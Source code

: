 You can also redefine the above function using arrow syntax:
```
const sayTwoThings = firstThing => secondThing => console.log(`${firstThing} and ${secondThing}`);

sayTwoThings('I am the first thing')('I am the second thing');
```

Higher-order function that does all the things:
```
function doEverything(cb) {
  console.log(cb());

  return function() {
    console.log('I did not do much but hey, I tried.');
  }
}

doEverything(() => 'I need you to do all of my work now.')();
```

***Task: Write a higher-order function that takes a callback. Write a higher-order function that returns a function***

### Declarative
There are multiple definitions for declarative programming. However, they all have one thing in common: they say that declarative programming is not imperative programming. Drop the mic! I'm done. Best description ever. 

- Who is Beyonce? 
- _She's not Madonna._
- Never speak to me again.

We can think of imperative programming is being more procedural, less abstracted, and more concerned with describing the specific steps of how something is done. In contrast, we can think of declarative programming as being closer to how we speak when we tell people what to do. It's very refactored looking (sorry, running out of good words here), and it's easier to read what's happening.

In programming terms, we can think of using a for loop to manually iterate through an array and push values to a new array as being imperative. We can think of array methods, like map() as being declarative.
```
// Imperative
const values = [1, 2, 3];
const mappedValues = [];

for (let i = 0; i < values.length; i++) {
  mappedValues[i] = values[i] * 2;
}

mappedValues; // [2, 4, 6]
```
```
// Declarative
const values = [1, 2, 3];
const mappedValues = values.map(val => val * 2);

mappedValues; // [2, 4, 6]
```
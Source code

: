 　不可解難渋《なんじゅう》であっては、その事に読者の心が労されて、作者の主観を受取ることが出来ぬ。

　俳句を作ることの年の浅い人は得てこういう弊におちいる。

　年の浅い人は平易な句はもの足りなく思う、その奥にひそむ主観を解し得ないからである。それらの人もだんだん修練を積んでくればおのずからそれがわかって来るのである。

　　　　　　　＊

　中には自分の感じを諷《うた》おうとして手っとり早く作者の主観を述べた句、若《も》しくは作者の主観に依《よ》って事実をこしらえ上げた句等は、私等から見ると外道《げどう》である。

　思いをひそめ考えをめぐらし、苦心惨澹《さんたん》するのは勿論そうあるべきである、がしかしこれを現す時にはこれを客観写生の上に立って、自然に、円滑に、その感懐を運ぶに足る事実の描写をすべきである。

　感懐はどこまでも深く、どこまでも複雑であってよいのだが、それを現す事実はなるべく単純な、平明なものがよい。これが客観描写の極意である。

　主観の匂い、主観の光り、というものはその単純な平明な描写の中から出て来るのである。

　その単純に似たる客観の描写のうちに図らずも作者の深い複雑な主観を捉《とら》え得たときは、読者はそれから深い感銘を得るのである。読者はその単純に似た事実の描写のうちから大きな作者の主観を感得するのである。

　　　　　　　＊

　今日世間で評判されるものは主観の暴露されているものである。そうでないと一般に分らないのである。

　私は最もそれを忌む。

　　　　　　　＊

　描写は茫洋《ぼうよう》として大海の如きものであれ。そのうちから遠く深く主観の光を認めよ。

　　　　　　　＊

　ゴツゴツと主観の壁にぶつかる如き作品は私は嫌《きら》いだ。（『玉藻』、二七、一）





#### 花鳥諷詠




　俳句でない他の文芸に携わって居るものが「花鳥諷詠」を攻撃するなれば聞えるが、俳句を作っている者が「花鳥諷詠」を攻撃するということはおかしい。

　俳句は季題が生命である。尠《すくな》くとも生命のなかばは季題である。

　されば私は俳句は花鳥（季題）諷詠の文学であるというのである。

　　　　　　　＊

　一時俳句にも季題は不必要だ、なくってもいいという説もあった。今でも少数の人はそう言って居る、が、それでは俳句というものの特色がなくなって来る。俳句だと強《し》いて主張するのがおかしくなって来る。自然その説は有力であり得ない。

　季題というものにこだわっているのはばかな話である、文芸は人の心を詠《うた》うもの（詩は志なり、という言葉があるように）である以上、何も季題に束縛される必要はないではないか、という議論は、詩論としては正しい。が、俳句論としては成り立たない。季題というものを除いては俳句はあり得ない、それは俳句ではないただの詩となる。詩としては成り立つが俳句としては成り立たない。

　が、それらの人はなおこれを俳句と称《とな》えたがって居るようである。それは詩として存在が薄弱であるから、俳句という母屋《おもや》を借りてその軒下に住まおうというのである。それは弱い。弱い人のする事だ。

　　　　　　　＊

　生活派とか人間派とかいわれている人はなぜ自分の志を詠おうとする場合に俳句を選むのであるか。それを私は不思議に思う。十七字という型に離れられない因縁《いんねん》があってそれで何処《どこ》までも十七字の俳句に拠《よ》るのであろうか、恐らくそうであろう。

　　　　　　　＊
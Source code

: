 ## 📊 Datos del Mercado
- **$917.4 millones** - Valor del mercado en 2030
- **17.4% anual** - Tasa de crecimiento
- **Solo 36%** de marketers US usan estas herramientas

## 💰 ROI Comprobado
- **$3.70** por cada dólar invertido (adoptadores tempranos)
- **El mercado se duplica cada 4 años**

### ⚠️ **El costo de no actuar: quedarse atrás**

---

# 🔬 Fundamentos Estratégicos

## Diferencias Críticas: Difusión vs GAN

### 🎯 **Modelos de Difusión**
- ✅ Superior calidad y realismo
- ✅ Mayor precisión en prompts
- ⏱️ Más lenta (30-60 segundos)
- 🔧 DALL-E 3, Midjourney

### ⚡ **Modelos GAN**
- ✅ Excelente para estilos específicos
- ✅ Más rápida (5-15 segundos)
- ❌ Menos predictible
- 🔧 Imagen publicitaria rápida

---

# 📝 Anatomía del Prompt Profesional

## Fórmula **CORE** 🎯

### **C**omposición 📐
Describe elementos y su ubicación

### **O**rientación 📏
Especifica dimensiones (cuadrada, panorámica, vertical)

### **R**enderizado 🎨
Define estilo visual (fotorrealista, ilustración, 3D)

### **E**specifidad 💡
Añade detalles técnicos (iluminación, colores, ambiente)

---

--- --- ---

Starting from the data above, filter for lines with "const" and copy each one.

ANSWER AREA
const sayTwoThings = firstThing => secondThing => console.log(`${firstThing} and ${secondThing}`);
const values = [1, 2, 3];
const mappedValues = [];
const values = [1, 2, 3];
const mappedValues = values.map(val => val * 2);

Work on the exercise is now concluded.